Respect, honneur sont des mots très fort, qui ont un sens. J’espère que ces gamins qui nous pourrissent la vie connaissent vraiment l’histoire de ce glorieux village qu’est M’tsapéré, avec ses illustres personnages, avec ses quartiers qui ont fait son histoire, de Doujani jusqu’à Cavani, en passant par Mbalamanga, M’tsapéré M’tsangani, Maivantana, Zazavéri, Mandzarisoa, Barakani, Zardéni et j’en passe. M’tsapéré, une seule entité. J’en doute très fort. Nous sommes alors tous dans l’échec. En échec de n’avoir pas su transmettre cette histoire. Un peu de culture et de mémoire.

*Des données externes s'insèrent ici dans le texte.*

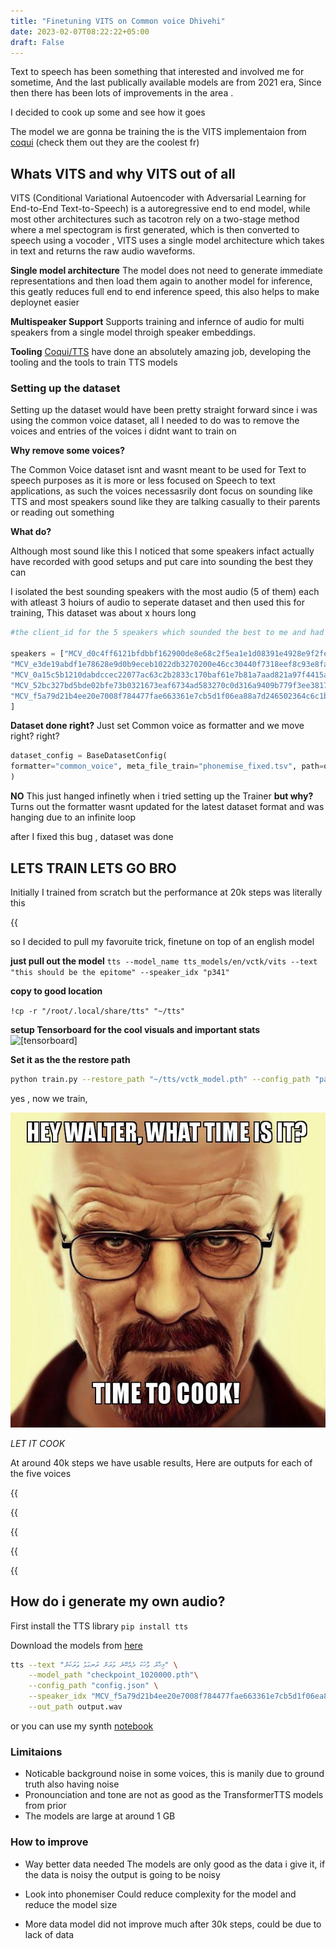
 ```yaml
---
title: "Finetuning VITS on Common voice Dhivehi"
date: 2023-02-07T08:22:22+05:00
draft: False
---
```


Text to speech has been something that interested and involved me for sometime, And the last publically available models are from 2021 era, Since then there has been lots of improvements in the area .

I decided to cook up some and see how it goes 

The model we are gonna be training the is the VITS implementaion from [coqui](https://coqui.ai/) (check them out they are the coolest fr)

## Whats VITS and why VITS out of all

VITS (Conditional Variational Autoencoder with Adversarial Learning for End-to-End Text-to-Speech) is a autoregressive end to end model, while most other architectures such as tacotron rely on a two-stage method where a mel spectogram is first generated, which is then converted to speech using a vocoder , VITS uses a single model architecture which takes in text and returns the raw audio waveforms. 

**Single model architecture**
The model does not need to generate immediate representations and then load them again to another model for inference, this geatly reduces full end to end inference speed, this also helps to make deploynet easier

**Multispeaker Support**
Supports training and infernce of audio for multi speakers from a single model throigh speaker embeddings.

**Tooling**
[Coqui/TTS](https://github.com/coqui-ai/TTS) have done an absolutely amazing job, developing the tooling and the tools to train TTS models
 

### Setting up the dataset 

Setting up the dataset would have been pretty straight forward since i was using the common voice dataset, all I needed to do was to remove the voices and entries of the voices i didnt want to train on

**Why remove some voices?**

The Common Voice dataset isnt and wasnt meant to be used for Text to speech purposes as it is more or less focused on Speech to text applications, as such the voices necessasrily dont focus on sounding like TTS and most speakers sound like they are talking casually to their parents or reading out something 

**What do?**

Although most sound like this I noticed that some speakers infact actually have recorded with good setups and put care into sounding the best they can 

I isolated the best sounding speakers with the most audio (5 of them) each with atleast 3 hoiurs of audio to seperate dataset and then used this for training, This dataset was about x hours long 

```python
#the client_id for the 5 speakers which sounded the best to me and had enough data

speakers = ["MCV_d0c4ff6121bfdbbf162900de8e68c2f5ea1e1d08391e4928e9f2febf82869a5aae10cb3e9d3f6b77487aad40da413e27ebf451dd980c01937dd7476c01df330a",
"MCV_e3de19abdf1e78628e9d0b9eceb1022db3270200e46cc30440f7318eef8c93e8fa2f52baab585edbdbb55bd14edcf67dab85d0af8248d3b0a58ea68ffbf421d8",
"MCV_0a15c5b1210dabdccec22077ac63c2b2833c170baf61e7b81a7aad821a97f4415afbd00ae54aa633c7f691eed09683948f27e7ffe6416411b3e4b6ceffaff16d",
"MCV_52bc327bd5bde02bfe73b0321673eaf6734ad583270c0d316a9409b779f3ee3817c55744164fe9925c70e29ce3fd6c2f322f856cb256957e27eb8345c9dcb62b",
"MCV_f5a79d21b4ee20e7008f784477fae663361e7cb5d1f06ea88a7d246502364c6c1b1d273db9334ba1feb1ee712e349c9a50425c52345c95a3d2d2b5c9d59ee6b4"
]
```


**Dataset done right?**
Just set Common voice as formatter and we move right? right?
```python
dataset_config = BaseDatasetConfig(
formatter="common_voice", meta_file_train="phonemise_fixed.tsv", path=os.path.join(output_path, "dv_filtered/")
)
```

**NO** 
This just hanged infinetly when i tried setting up the Trainer
**but why?**
Turns out the formatter wasnt updated for the latest dataset format and was hanging due to an infinite loop

after I fixed this bug , dataset was done 


## LETS TRAIN LETS GO BRO 

Initially I trained from scratch but the performance at 20k steps was literally this 


{{<audio src="https://raw.githubusercontent.com/Dharisd/dharisd.github.io/main/assets/audio/initial.wav" caption="intially sounded like this" >}}

so I decided to pull my favoruite trick, finetune on top of an english model 

**just pull out the model** 
```tts --model_name tts_models/en/vctk/vits --text "this should be the epitome" --speaker_idx "p341"```

**copy to good location**

```!cp -r "/root/.local/share/tts" "~/tts"```

**setup Tensorboard for the cool visuals and important stats**
![[tensorboard]](https://raw.githubusercontent.com/Dharisd/dharisd.github.io/main/assets/images/tensorboard.png)

**Set it as the the restore path**

```bash
python train.py --restore_path "~/tts/vctk_model.pth" --config_path "path_to_your_config_file"
```


yes , now we train, 

![[walter]](https://raw.githubusercontent.com/Dharisd/dharisd.github.io/main/assets/images/hard.jpeg)


*LET IT COOK*

At around 40k steps we have usable results, Here are outputs for each of the five voices


{{<audio src="https://raw.githubusercontent.com/Dharisd/dharisd.github.io/main/assets/audio/madness_0.wav" caption="voice sample one" >}}

{{<audio src="https://raw.githubusercontent.com/Dharisd/dharisd.github.io/main/assets/audio/madness_1.wav" caption="voice sample two" >}}

{{<audio src="https://raw.githubusercontent.com/Dharisd/dharisd.github.io/main/assets/audio/madness_2.wav" caption="voice sample three" >}}

{{<audio src="https://raw.githubusercontent.com/Dharisd/dharisd.github.io/main/assets/audio/madness_3.wav" caption="voice sample four" >}}

{{<audio src="https://raw.githubusercontent.com/Dharisd/dharisd.github.io/main/assets/audio/madness_3.wav" caption="voice sample five" >}}




## How do i generate my own audio?

First install the TTS library 
```pip install tts```

Download the models from [here](https://drive.google.com/drive/folders/1OGVBHlttIjkRyKyxRklv-0CE8vACO3H3?usp=sharing)

```bash
tts --text "މިހާރު ވާހަކަ ދެއްކޭނެ ވަރަށް ރަނގަޅު ވަރަކަށް" \
    --model_path "checkpoint_1020000.pth"\
    --config_path "config.json" \
    --speaker_idx "MCV_f5a79d21b4ee20e7008f784477fae663361e7cb5d1f06ea88a7d246502364c6c1b1d273db9334ba1feb1ee712e349c9a50425c52345c95a3d2d2b5c9d59ee6b4" \
    --out_path output.wav
```


or you can use my synth [notebook](https://colab.research.google.com/drive/1TMLBAcr-T9dSfItwvl6e_svl0FWi_JZn)


### Limitaions

* Noticable background noise in some voices, this is manily due to ground truth also having noise 
* Pronounciation and tone are not as good as the TransformerTTS models from prior
* The models are large at around 1 GB

### How to improve 

* Way better data needed
The models are only good as the data i give it, if the data is noisy the output is going to be noisy 

* Look into phonemiser 
Could reduce complexity for the model and reduce the model size

* More data 
model did not improve much after 30k steps, could be due to lack of data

Nous n’avons pas choisi l’unité, entre Espoir et Eclair**, pour nous diviser aujourd’hui. Marre de ces bastons inutiles qui nous pourrissent la vie. Il n’est jamais trop tard pour bien faire.
#ça suffit.
#réagir ensemble

 

* Lâche

**Espoir et éclair, deux anciens clubs de Mtsapéré devenu FCM (Football club de Mtsapéré). D’abord formation culturelle de M’tsapéré, puis football club de M’tsapéré. Réunir les deux meilleurs clubs de M’tsapéré pour tendre vers l’unité du village. Éclair était plutôt de Maivantana, avant le pont, et Espoir, plutôt de Mbalamanga, après le pont. Les M’tsapérois ont voulu casser cette image de cloisonnement, de division et lutte fratricides entre les quartiers, pour parler d’une même voix, un village, une équipe, FCM et une voix. Tout un symbole. Revoir ces divisions ressurgir, des affrontements entre Doujani, Cavani et M’tsapéré est vécu comme un échec pour ceux qui ont tout œuvré pour l’unité. Said Houssene Abdourraquib par exemple pour ne citer que lui….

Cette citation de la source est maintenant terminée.